人生を前向きに生きられそうな本や映画を定期的に読んでいる。
これからどうやって生きようかと考えたとき、どうしようもなく不安で何か肯定的な考えを取り入れたいとき。
世の中に素晴らしい本や映画はたくさんある。
見てる間、読んでる間は勇気が出て、なんでも出来る気持ちになってる。
素晴らしいアイデアを得て自分もそうした人間になれる気がしてしまう。
外国映画など見ると、美しく精神的にも素晴らしい女性の主人公に自分を重ね合わせたり…
その後、自分の人生が変わった試しはないのだけどもね。
それはそうで、自分の行動を変えずに過大なイメージだけ膨らませているだけだから。
質のよいものに触れて、チリも積もれば山となるように少しは何かいい影響はあると思うけど、私の場合は本や映画の世界に逃げて実際に自分で行動するのを避けているのね。
自分の世界で陶酔してるだけだった。
これが排他的で自己中心的な世界なのよね。
より良いものを取り入れたら素晴らしい自分になれるみたいな幻想が私の中にあった。
そういう自分を意識するようになって、映画も本もほどほどにするようになった。
昨日『アリスのままで』という映画を見た。
映画を見るのは久しぶり、寝る前になんとなくAmazonプライムをのぞいていたら懐かしい映画を見つけたので眠くなるまで見ようと思った。

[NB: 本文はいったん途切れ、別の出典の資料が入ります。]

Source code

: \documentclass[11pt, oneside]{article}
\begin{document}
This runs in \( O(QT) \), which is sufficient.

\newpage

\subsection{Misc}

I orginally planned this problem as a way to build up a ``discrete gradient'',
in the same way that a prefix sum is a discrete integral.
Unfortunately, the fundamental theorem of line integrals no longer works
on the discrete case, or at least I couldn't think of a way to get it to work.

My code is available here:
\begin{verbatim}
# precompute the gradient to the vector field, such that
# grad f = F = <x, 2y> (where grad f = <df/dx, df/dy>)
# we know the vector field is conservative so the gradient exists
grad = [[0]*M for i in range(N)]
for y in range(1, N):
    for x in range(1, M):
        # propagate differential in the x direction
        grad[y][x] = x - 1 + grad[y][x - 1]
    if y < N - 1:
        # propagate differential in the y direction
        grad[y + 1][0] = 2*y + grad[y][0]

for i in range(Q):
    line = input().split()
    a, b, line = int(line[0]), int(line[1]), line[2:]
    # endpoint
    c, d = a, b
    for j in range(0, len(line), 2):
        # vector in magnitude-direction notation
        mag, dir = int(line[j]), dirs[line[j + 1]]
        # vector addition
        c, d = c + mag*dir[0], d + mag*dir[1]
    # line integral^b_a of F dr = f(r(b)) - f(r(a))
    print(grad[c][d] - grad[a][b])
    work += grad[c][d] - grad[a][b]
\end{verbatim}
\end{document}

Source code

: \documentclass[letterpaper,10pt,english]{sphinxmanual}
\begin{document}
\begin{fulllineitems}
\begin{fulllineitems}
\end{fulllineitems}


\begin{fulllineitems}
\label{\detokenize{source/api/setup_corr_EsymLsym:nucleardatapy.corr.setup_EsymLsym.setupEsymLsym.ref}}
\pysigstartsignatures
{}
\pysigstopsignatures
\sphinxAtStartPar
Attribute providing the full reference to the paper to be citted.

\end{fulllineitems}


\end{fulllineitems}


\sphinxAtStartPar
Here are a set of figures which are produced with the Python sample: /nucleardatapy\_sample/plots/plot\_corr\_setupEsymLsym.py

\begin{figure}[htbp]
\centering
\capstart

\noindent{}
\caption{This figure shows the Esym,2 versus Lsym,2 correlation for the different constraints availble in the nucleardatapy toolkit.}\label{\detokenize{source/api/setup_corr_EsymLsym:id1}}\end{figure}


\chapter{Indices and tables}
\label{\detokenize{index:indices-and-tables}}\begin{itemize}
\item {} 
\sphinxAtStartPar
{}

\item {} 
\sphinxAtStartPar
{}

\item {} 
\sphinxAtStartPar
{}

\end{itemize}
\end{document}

見るのは4回目ぐらいだし、印象に残るシーンだけ飛ばしてみようと思ったのよね。
そしたら目を奪われてしまって…
若年性アルツハイマーの症状から徐々に認知機能が下がり、かつての自分を失っていく主人公と家族の様子を映した映画なのね。
スピーチのシーンもすごく感動的なんだけど
ラストシーンで娘が主人公に、詩を読んで聞かせるんだけどこれがグッとくるのよ。
症状が進んで虚ろ状態で理解できているのかわからない母親。
「ママ…これは何についての詩だった?」
ようやく絞り出した言葉が「愛について…」ってね、泣かせないでよね。
人生って悲しいね。
でも、それでも生きていきたいなぁって感じた自分には少し驚いた。
私の人生はしょうもないし、長生きなんてしたくないと思ってたけど人間変わるもので。
少なくとも、同じ映画を見ることで自分の変化はわかるみたい。